Although BAPCPA makes filing a bankruptcy considerably more onerous and arduous and shuns some of the advantages that are available after such a filing, the fundamental causes for filing bankruptcy continue. It is to be observed that about twenty-five percent of all bankruptcy cases filed are caused by divorce. Further, divorce is followed by financial strains, and maintaining two households simultaneously on the same level of income is often found to be substantially arduous. Some other social causes of bankruptcy filing include failing business, uncovered medical expenses, and job loss. (Steinfeld 2).
Various economic factors like the subprime mortgage crisis, credit crunch, and the depleting value of commercial leases have shaped the enactment of BAPCPA. The enactment of BAPCPA has reduced the Chapter 11 petitions as only two retailers in the USA have come out successfully from Chapter 11 as restructured entities. For instance, Boscov’s Department Stores and its associates opted for Chapter 11 proceedings during 2008. After protracted negotiation, Boscov could be able to obtain enough DIP funding. Further, in November 2008, the Bankruptcy Court endorsed the sale of debtors as a going concern to erstwhile owners of the Boscov. (Gottlieb, Klein and Sussman, 2009).
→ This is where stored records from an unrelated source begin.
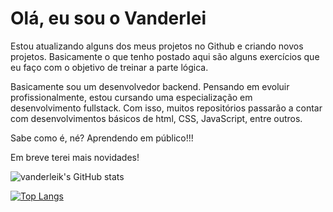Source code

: # Olá, eu sou o Vanderlei

Estou atualizando alguns dos meus projetos no Github e criando novos projetos. Basicamente o que tenho postado aqui são alguns exercícios que eu faço com o objetivo de treinar a parte lógica.

Basicamente sou um desenvolvedor backend. Pensando em evoluir profissionalmente, estou cursando uma especialização em desenvolvimento fullstack. Com isso, muitos repositórios passarão a contar com desenvolvimentos básicos de html, CSS, JavaScript, entre outros.

Sabe como é, né? Aprendendo em público!!!

Em breve terei mais novidades!


![vanderleik's GitHub stats](https://github-readme-stats.vercel.app/api?username=vanderleik&show_icons=true&theme=radical)


[![Top Langs](https://github-readme-stats.vercel.app/api/top-langs/?username=vanderleik&layout=compact)](https://github.com/vanderleik/github-readme-stats)


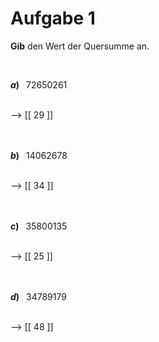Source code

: <!--
version:  0.0.1

language: de

@style
input {
    text-align: center;
}

.flex-container {
    display: flex;
    flex-wrap: wrap;
    align-items: stretch;
    gap: 20px;
}

.flex-child {
    flex: 1;
    min-width: 350px;
    margin-right: 20px;
}

@media (max-width: 400px) {
    .flex-child {
        flex: 100%;
        margin-right: 0;
    }
}
@end

formula: \carry   \textcolor{red}{\scriptsize #1}
formula: \digit   \rlap{\carry{#1}}\phantom{#2}#2
formula: \permil  \text{‰}

import: https://raw.githubusercontent.com/liaTemplates/algebrite/master/README.md
import: https://raw.githubusercontent.com/LiaTemplates/Tikz-Jax/main/README.md

script: https://cdn.jsdelivr.net/gh/LiaTemplates/Tikz-Jax@main/dist/index.js

@round
<script>
  let value = `@input`;
  if (value.startsWith("@")) {
    ""
  } else {
    value = JSON.parse(value);
    value = value[0]
    value = value.replace(/,/g, ".");
    value = parseFloat(value);
    value = Math.round(value * Math.pow(10,@1)) / Math.pow(10,@1);
    value == @0
  }
</script>
@end

tags: Teilbarkeiten, Quersumme, sehr leicht

-->





# Aufgabe 1


**Gib** den Wert der Quersumme an.

<br>

<section class="flex-container">
<div class="flex-child">

__$a)\;\;$__ $72650261$

<br>
--> [[ 29 ]]
<br>
<br>
<br>

</div>
</section>

<section class="flex-container">
<div class="flex-child">

__$b)\;\;$__ $14062678$

<br>
--> [[ 34 ]]
<br>
<br>
<br>

</div>
</section>

<section class="flex-container">
<div class="flex-child">

__$c)\;\;$__ $35800135$

<br>
--> [[ 25 ]]
<br>
<br>
<br>

</div>
</section>

<section class="flex-container">
<div class="flex-child">

__$d)\;\;$__ $34789179$

<br>
--> [[ 48 ]]
<br>
<br>
<br>

</div>
</section>

<br>
<br>
<br>
<br>
<br>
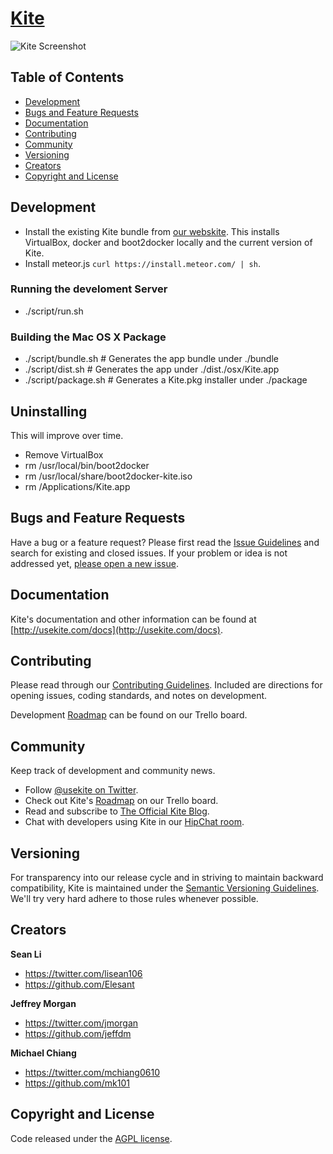 # [Kite](https://usekite.com)

![Kite Screenshot](https://dl.dropboxusercontent.com/u/3369256/screenshot.png)


## Table of Contents

 - [Development](#development)
 - [Bugs and Feature Requests](#bugs-and-feature-requests)
 - [Documentation](#documentation)
 - [Contributing](#contributing)
 - [Community](#community)
 - [Versioning](#versioning)
 - [Creators](#creators)
 - [Copyright and License](#copyright-and-license)


## Development

- Install the existing Kite bundle from [our webskite](https://usekite.com). This installs VirtualBox, docker and boot2docker locally and the current version of Kite.
- Install meteor.js `curl https://install.meteor.com/ | sh`.

### Running the develoment Server

- ./script/run.sh

### Building the Mac OS X Package

- ./script/bundle.sh  # Generates the app bundle under ./bundle
- ./script/dist.sh    # Generates the app under ./dist./osx/Kite.app
- ./script/package.sh # Generates a Kite.pkg installer under ./package

## Uninstalling

This will improve over time.

- Remove VirtualBox
- rm /usr/local/bin/boot2docker
- rm /usr/local/share/boot2docker-kite.iso
- rm /Applications/Kite.app

## Bugs and Feature Requests

Have a bug or a feature request? Please first read the [Issue Guidelines](https://github.com/usekite/kite-desktop/blob/master/CONTRIBUTING.md#using-the-issue-tracker) and search for existing and closed issues. If your problem or idea is not addressed yet, [please open a new issue](https://github.com/usekite/kite-desktop/issues/new).

## Documentation

Kite's documentation and other information can be found at [http://usekite.com/docs](http://usekite.com/docs).

## Contributing

Please read through our [Contributing Guidelines](https://github.com/usekite/kite-desktop/blob/master/CONTRIBUTING.md). Included are directions for opening issues, coding standards, and notes on development.

Development [Roadmap](https://trello.com/b/xea5AHRk/kite-roadmap) can be found on our Trello board.

## Community

Keep track of development and community news.

- Follow [@usekite on Twitter](https://twitter.com/usekite).
- Check out Kite's [Roadmap](https://trello.com/b/xea5AHRk/kite-roadmap) on our Trello board.
- Read and subscribe to [The Official Kite Blog](https://usekite.com/blog).
- Chat with developers using Kite in our [HipChat room](http://www.hipchat.com/giAT9Fqb5).

## Versioning

For transparency into our release cycle and in striving to maintain backward compatibility, Kite is maintained under the [Semantic Versioning Guidelines](http://semver.org/). We'll try very hard adhere to those rules whenever possible.



## Creators

**Sean Li**

- <https://twitter.com/lisean106>
- <https://github.com/Elesant>

**Jeffrey Morgan**

- <https://twitter.com/jmorgan>
- <https://github.com/jeffdm>

**Michael Chiang**

- <https://twitter.com/mchiang0610>
- <https://github.com/mk101>



## Copyright and License

Code released under the [AGPL license](LICENSE).
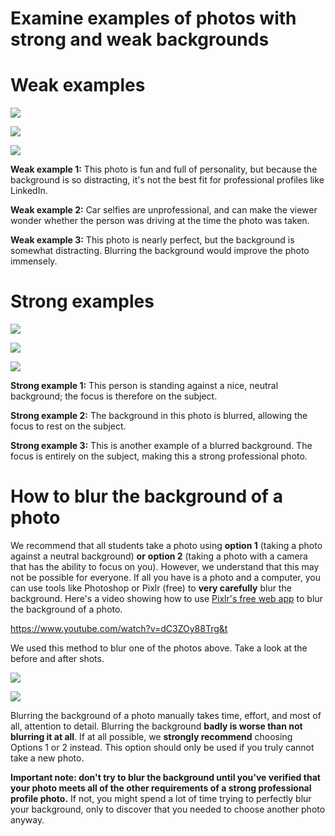 # Examine examples of photos with strong and weak backgrounds

# **Weak examples**

![](https://cdn.filestackcontent.com/f4xEAnS9ScSXDTBO7Wiq)

![](https://cdn.filestackcontent.com/paBQX2J7SkegwmAGmrJi)

![](https://cdn.filestackcontent.com/9WivfrUhR56w5Enhbgls)

**Weak example 1:** This photo is fun and full of personality, but because the background is so distracting, it's not the best fit for professional profiles like LinkedIn.

**Weak example 2:** Car selfies are unprofessional, and can make the viewer wonder whether the person was driving at the time the photo was taken.

**Weak example 3:** This photo is nearly perfect, but the background is somewhat distracting. Blurring the background would improve the photo immensely.

# Strong examples

![](https://cdn.filestackcontent.com/OTqigYOsQyajCvlHtaBe)

![](https://cdn.filestackcontent.com/ZiWGkMhxQAyF6Wq0Tj1r)

![](https://cdn.filestackcontent.com/yRcpWAdAQVmOuBbQxmQA)

**Strong example 1:** This person is standing against a nice, neutral background; the focus is therefore on the subject.

**Strong example 2:** The background in this photo is blurred, allowing the focus to rest on the subject.

**Strong example 3:** This is another example of a blurred background. The focus is entirely on the subject, making this a strong professional photo.

# How to blur the background of a photo

We recommend that all students take a photo using **option 1** (taking a photo against a neutral background) **or** **option 2** (taking a photo with a camera that has the ability to focus on you). However, we understand that this may not be possible for everyone. If all you have is a photo and a computer, you can use tools like Photoshop or Pixlr (free) to **very carefully** blur the background. Here's a video showing how to use [Pixlr's free web app](https://pixlr.com/e/#editor) to blur the background of a photo.

https://www.youtube.com/watch?v=dC3ZOy88Trg&t

We used this method to blur one of the photos above. Take a look at the before and after shots.

![](https://cdn.filestackcontent.com/9WivfrUhR56w5Enhbgls)

![](https://cdn.filestackcontent.com/NtlBe8fvTFOXhf923rfO)

Blurring the background of a photo manually takes time, effort, and most of all, attention to detail. Blurring the background **badly is worse than not blurring it at all**. If at all possible, we **strongly recommend** choosing Options 1 or 2 instead. This option should only be used if you truly cannot take a new photo.

**Important note: don't try to blur the background until you've verified that your photo meets all of the other requirements of a strong professional profile photo.** If not, you might spend a lot of time trying to perfectly blur your background, only to discover that you needed to choose another photo anyway.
I feel that BAPCPA is against the interest of the middle class as it increases the expenditure on bankruptcy filings, requires unwanted documentation, and demands that the creditor should submit himself for credit counseling within 180 days of filing. Thus, under BAPCPA, costs connected with filing any kind of bankruptcy have heightened. However, there is a waiver of filing fees for debtors whose income falls well below one hundred fifty percent of the poverty level. Since BAPCPA requires debtors to take the advice of attorneys before filing bankruptcy, the cost associated with the attorney also rose to a substantial level.
In addition to that, a debtor has to pay for a financial management course and credit counseling. Thus, the augmented cost connected with consumer bankruptcy will have the most brunt on the middle-class society of the USA if it wants to seek relief under Chapter 13. (Rodriguez, 70).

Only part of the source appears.